# [EXERCISE DESCRIPTION]
Repeat all the records, precisely as given.
*** AVAILABLE RECORDS Section Begins ***
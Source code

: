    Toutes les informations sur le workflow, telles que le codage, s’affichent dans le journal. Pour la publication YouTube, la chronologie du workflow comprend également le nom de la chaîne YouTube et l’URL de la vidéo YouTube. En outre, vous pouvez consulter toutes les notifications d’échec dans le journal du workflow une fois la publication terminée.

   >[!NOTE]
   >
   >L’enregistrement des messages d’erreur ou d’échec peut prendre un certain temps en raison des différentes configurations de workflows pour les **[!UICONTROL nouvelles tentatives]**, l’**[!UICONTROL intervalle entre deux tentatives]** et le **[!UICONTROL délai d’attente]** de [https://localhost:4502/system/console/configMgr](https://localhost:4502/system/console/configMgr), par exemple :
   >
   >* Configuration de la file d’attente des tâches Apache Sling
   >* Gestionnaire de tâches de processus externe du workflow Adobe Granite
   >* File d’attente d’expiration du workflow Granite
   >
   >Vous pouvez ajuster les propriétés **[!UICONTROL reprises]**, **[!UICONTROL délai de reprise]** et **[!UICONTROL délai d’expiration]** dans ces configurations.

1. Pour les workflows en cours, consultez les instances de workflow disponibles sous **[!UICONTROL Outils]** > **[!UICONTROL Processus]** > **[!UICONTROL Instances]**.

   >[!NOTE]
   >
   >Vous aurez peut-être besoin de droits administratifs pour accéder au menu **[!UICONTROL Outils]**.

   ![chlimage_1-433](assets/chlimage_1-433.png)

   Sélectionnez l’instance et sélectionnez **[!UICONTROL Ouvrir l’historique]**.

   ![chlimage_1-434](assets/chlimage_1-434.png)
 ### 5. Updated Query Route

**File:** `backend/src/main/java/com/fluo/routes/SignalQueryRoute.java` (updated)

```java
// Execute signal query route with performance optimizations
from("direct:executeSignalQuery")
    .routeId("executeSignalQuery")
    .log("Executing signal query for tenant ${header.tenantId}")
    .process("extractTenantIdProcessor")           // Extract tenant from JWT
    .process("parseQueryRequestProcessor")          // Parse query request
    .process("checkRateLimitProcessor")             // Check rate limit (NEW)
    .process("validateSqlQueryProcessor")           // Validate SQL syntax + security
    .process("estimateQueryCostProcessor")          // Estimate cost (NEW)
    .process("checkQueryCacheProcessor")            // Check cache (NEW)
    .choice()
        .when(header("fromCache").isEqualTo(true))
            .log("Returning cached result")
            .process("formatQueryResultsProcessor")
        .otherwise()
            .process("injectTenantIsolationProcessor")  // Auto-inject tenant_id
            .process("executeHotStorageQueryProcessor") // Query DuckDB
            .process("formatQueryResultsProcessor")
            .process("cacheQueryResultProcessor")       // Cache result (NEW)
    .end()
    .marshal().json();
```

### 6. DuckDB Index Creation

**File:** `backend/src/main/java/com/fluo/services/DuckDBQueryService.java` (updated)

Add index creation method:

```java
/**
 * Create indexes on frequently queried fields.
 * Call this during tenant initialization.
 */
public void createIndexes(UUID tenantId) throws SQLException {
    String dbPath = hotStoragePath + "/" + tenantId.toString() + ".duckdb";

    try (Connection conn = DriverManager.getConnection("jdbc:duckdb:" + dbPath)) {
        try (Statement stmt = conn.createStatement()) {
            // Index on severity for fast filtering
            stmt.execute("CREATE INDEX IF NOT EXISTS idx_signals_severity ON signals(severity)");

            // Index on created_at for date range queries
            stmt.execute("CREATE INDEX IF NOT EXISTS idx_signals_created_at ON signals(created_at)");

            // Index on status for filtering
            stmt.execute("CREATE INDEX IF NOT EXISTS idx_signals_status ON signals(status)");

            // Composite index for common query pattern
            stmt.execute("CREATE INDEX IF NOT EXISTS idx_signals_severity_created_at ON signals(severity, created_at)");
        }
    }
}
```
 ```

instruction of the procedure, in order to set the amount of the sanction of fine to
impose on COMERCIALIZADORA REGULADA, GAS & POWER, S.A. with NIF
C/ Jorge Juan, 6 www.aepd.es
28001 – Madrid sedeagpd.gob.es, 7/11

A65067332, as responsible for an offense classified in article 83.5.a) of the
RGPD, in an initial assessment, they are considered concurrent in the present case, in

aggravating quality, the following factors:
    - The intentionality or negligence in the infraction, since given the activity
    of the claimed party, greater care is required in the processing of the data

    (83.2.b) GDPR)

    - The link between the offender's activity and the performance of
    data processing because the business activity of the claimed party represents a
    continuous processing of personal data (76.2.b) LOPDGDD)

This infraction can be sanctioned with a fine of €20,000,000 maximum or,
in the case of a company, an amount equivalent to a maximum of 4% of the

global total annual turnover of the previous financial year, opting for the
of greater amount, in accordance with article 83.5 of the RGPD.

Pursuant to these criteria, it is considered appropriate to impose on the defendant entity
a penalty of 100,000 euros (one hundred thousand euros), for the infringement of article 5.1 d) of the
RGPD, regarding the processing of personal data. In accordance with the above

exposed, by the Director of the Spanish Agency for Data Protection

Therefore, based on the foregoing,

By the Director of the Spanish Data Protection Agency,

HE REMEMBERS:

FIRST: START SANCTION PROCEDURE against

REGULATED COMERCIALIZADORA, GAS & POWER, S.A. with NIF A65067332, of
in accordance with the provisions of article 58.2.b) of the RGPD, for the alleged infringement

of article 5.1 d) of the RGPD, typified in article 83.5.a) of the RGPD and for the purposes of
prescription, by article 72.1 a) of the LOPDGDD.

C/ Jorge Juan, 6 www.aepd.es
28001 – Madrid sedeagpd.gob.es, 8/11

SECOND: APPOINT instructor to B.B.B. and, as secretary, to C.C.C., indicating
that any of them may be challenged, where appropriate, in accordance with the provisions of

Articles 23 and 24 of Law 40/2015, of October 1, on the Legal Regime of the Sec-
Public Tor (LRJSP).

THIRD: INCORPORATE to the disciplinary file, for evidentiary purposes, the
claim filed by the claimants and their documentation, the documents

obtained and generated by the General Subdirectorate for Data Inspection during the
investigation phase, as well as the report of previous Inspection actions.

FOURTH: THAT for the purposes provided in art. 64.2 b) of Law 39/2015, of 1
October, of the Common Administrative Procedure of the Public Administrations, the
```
*** AVAILABLE RECORDS Section Ends ***
# [WRITTEN ANSWER]
Source code

:    Toutes les informations sur le workflow, telles que le codage, s’affichent dans le journal. Pour la publication YouTube, la chronologie du workflow comprend également le nom de la chaîne YouTube et l’URL de la vidéo YouTube. En outre, vous pouvez consulter toutes les notifications d’échec dans le journal du workflow une fois la publication terminée.

   >[!NOTE]
   >
   >L’enregistrement des messages d’erreur ou d’échec peut prendre un certain temps en raison des différentes configurations de workflows pour les **[!UICONTROL nouvelles tentatives]**, l’**[!UICONTROL intervalle entre deux tentatives]** et le **[!UICONTROL délai d’attente]** de [https://localhost:4502/system/console/configMgr](https://localhost:4502/system/console/configMgr), par exemple :
   >
   >* Configuration de la file d’attente des tâches Apache Sling
   >* Gestionnaire de tâches de processus externe du workflow Adobe Granite
   >* File d’attente d’expiration du workflow Granite
   >
   >Vous pouvez ajuster les propriétés **[!UICONTROL reprises]**, **[!UICONTROL délai de reprise]** et **[!UICONTROL délai d’expiration]** dans ces configurations.

1. Pour les workflows en cours, consultez les instances de workflow disponibles sous **[!UICONTROL Outils]** > **[!UICONTROL Processus]** > **[!UICONTROL Instances]**.

   >[!NOTE]
   >
   >Vous aurez peut-être besoin de droits administratifs pour accéder au menu **[!UICONTROL Outils]**.

   ![chlimage_1-433](assets/chlimage_1-433.png)

   Sélectionnez l’instance et sélectionnez **[!UICONTROL Ouvrir l’historique]**.

   ![chlimage_1-434](assets/chlimage_1-434.png)
 ### 5. Updated Query Route

**File:** `backend/src/main/java/com/fluo/routes/SignalQueryRoute.java` (updated)

```java
// Execute signal query route with performance optimizations
from("direct:executeSignalQuery")
    .routeId("executeSignalQuery")
    .log("Executing signal query for tenant ${header.tenantId}")
    .process("extractTenantIdProcessor")           // Extract tenant from JWT
    .process("parseQueryRequestProcessor")          // Parse query request
    .process("checkRateLimitProcessor")             // Check rate limit (NEW)
    .process("validateSqlQueryProcessor")           // Validate SQL syntax + security
    .process("estimateQueryCostProcessor")          // Estimate cost (NEW)
    .process("checkQueryCacheProcessor")            // Check cache (NEW)
    .choice()
        .when(header("fromCache").isEqualTo(true))
            .log("Returning cached result")
            .process("formatQueryResultsProcessor")
        .otherwise()
            .process("injectTenantIsolationProcessor")  // Auto-inject tenant_id
            .process("executeHotStorageQueryProcessor") // Query DuckDB
            .process("formatQueryResultsProcessor")
            .process("cacheQueryResultProcessor")       // Cache result (NEW)
    .end()
    .marshal().json();
```

### 6. DuckDB Index Creation

**File:** `backend/src/main/java/com/fluo/services/DuckDBQueryService.java` (updated)

Add index creation method:

```java
/**
 * Create indexes on frequently queried fields.
 * Call this during tenant initialization.
 */
public void createIndexes(UUID tenantId) throws SQLException {
    String dbPath = hotStoragePath + "/" + tenantId.toString() + ".duckdb";

    try (Connection conn = DriverManager.getConnection("jdbc:duckdb:" + dbPath)) {
        try (Statement stmt = conn.createStatement()) {
            // Index on severity for fast filtering
            stmt.execute("CREATE INDEX IF NOT EXISTS idx_signals_severity ON signals(severity)");

            // Index on created_at for date range queries
            stmt.execute("CREATE INDEX IF NOT EXISTS idx_signals_created_at ON signals(created_at)");

            // Index on status for filtering
            stmt.execute("CREATE INDEX IF NOT EXISTS idx_signals_status ON signals(status)");

            // Composite index for common query pattern
            stmt.execute("CREATE INDEX IF NOT EXISTS idx_signals_severity_created_at ON signals(severity, created_at)");
        }
    }
}
```
 ```

instruction of the procedure, in order to set the amount of the sanction of fine to
impose on COMERCIALIZADORA REGULADA, GAS & POWER, S.A. with NIF
C/ Jorge Juan, 6 www.aepd.es
28001 – Madrid sedeagpd.gob.es, 7/11

A65067332, as responsible for an offense classified in article 83.5.a) of the
RGPD, in an initial assessment, they are considered concurrent in the present case, in

aggravating quality, the following factors:
    - The intentionality or negligence in the infraction, since given the activity
    of the claimed party, greater care is required in the processing of the data

    (83.2.b) GDPR)

    - The link between the offender's activity and the performance of
    data processing because the business activity of the claimed party represents a
    continuous processing of personal data (76.2.b) LOPDGDD)

This infraction can be sanctioned with a fine of €20,000,000 maximum or,
in the case of a company, an amount equivalent to a maximum of 4% of the

global total annual turnover of the previous financial year, opting for the
of greater amount, in accordance with article 83.5 of the RGPD.

Pursuant to these criteria, it is considered appropriate to impose on the defendant entity
a penalty of 100,000 euros (one hundred thousand euros), for the infringement of article 5.1 d) of the
RGPD, regarding the processing of personal data. In accordance with the above

exposed, by the Director of the Spanish Agency for Data Protection

Therefore, based on the foregoing,

By the Director of the Spanish Data Protection Agency,

HE REMEMBERS:

FIRST: START SANCTION PROCEDURE against

REGULATED COMERCIALIZADORA, GAS & POWER, S.A. with NIF A65067332, of
in accordance with the provisions of article 58.2.b) of the RGPD, for the alleged infringement

of article 5.1 d) of the RGPD, typified in article 83.5.a) of the RGPD and for the purposes of
prescription, by article 72.1 a) of the LOPDGDD.

C/ Jorge Juan, 6 www.aepd.es
28001 – Madrid sedeagpd.gob.es, 8/11

SECOND: APPOINT instructor to B.B.B. and, as secretary, to C.C.C., indicating
that any of them may be challenged, where appropriate, in accordance with the provisions of

Articles 23 and 24 of Law 40/2015, of October 1, on the Legal Regime of the Sec-
Public Tor (LRJSP).

THIRD: INCORPORATE to the disciplinary file, for evidentiary purposes, the
claim filed by the claimants and their documentation, the documents

obtained and generated by the General Subdirectorate for Data Inspection during the
investigation phase, as well as the report of previous Inspection actions.

FOURTH: THAT for the purposes provided in art. 64.2 b) of Law 39/2015, of 1
October, of the Common Administrative Procedure of the Public Administrations, the
```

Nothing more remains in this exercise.